11. The apparatus of claim 10, wherein,

the computing power characteristic value obtaining submodule is specifically used for obtaining computing power information of each computing unit, and taking the computing power information of each computing unit as a computing power characteristic value of each computing unit;

and/or

The communication capability characterizing value obtaining sub-module is specifically configured to obtain at least one of the following information for each communication link, and determine the obtained information as the communication capability characterizing value of each communication link:

a link bandwidth of the communication link;

a communication delay of the communication link;

12. The apparatus of claim 9, wherein the second physical topology obtaining module comprises:

the second link detection submodule is used for detecting the equipment existing in the distributed computing system and the communication link among the equipment;

the second topology construction submodule is used for constructing a second topology by taking each device as a node and taking a communication link between each device as an edge;

an IP address obtaining submodule, configured to obtain an IP address of a device in the distributed computing system;

a hop count obtaining submodule for obtaining a hop count between devices in the distributed computing system determined by a route tracing manner based on the obtained IP address;

and the second attribute value setting submodule is used for setting the attribute of the edge in the second topology based on the obtained hop count to obtain a second physical topology among the devices in the distributed computing system.
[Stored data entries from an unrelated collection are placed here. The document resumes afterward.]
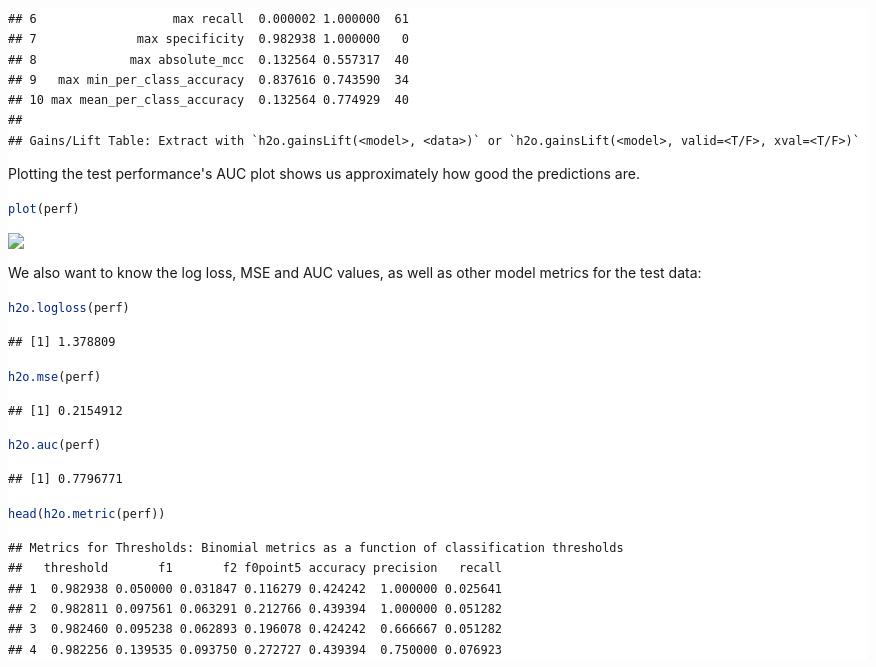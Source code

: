     ## 6                   max recall  0.000002 1.000000  61
    ## 7              max specificity  0.982938 1.000000   0
    ## 8             max absolute_mcc  0.132564 0.557317  40
    ## 9   max min_per_class_accuracy  0.837616 0.743590  34
    ## 10 max mean_per_class_accuracy  0.132564 0.774929  40
    ## 
    ## Gains/Lift Table: Extract with `h2o.gainsLift(<model>, <data>)` or `h2o.gainsLift(<model>, valid=<T/F>, xval=<T/F>)`

Plotting the test performance's AUC plot shows us approximately how good the predictions are.

``` r
plot(perf)
```

<img src="h2o_files/figure-markdown_github/unnamed-chunk-46-1.png" style="display: block; margin: auto;" />

We also want to know the log loss, MSE and AUC values, as well as other model metrics for the test data:

``` r
h2o.logloss(perf)
```

    ## [1] 1.378809

``` r
h2o.mse(perf)
```

    ## [1] 0.2154912

``` r
h2o.auc(perf)
```

    ## [1] 0.7796771

``` r
head(h2o.metric(perf))
```

    ## Metrics for Thresholds: Binomial metrics as a function of classification thresholds
    ##   threshold       f1       f2 f0point5 accuracy precision   recall
    ## 1  0.982938 0.050000 0.031847 0.116279 0.424242  1.000000 0.025641
    ## 2  0.982811 0.097561 0.063291 0.212766 0.439394  1.000000 0.051282
    ## 3  0.982460 0.095238 0.062893 0.196078 0.424242  0.666667 0.051282
    ## 4  0.982256 0.139535 0.093750 0.272727 0.439394  0.750000 0.076923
13. The apparatus of claim 9, wherein the communication topology obtaining module comprises:

the communication data acquisition submodule is used for acquiring communication data between the task execution units corresponding to the application program;

the attribute value determining submodule is used for determining a communication link among the task execution units, the computing resource demand of the task execution units and the communication data quantity among the task execution units according to the obtained communication data;

the third topology construction submodule is used for constructing a third topology by taking each task execution unit as a node and taking a communication link between each task execution unit as an edge;

and the third attribute value setting submodule is used for setting the attribute of the node in the third topology based on the acquired computing resource demand, and setting the attribute of the edge in the third topology based on the acquired communication data volume to obtain the communication topology between the task execution units corresponding to the application program.

14. The apparatus according to claim 13, wherein the communication data obtaining sub-module is specifically configured to obtain communication data between task execution units corresponding to the application program according to at least one of the following manners:

15. The apparatus of claim 9, wherein,

the communication topology obtaining module is specifically configured to obtain a communication topology between task execution units corresponding to an application program from a pre-stored communication topology, where the pre-stored communication topology includes: and generating a communication topology between the task execution units in advance according to the prestored communication data between the task execution units corresponding to the application program.

16. The apparatus according to any one of claims 9-15, wherein the task execution unit corresponding to the application program comprises: a process and/or a thread created in a process.

17. An electronic device, comprising:

at least one processor; and

the memory stores instructions executable by the at least one processor to enable the at least one processor to perform the method of any one of claims 1-8.

18. A non-transitory computer readable storage medium having stored thereon computer instructions for causing the computer to perform the method of any one of claims 1-8.

19. A computer program product comprising a computer program which, when executed by a processor, implements the method according to any one of claims 1-8.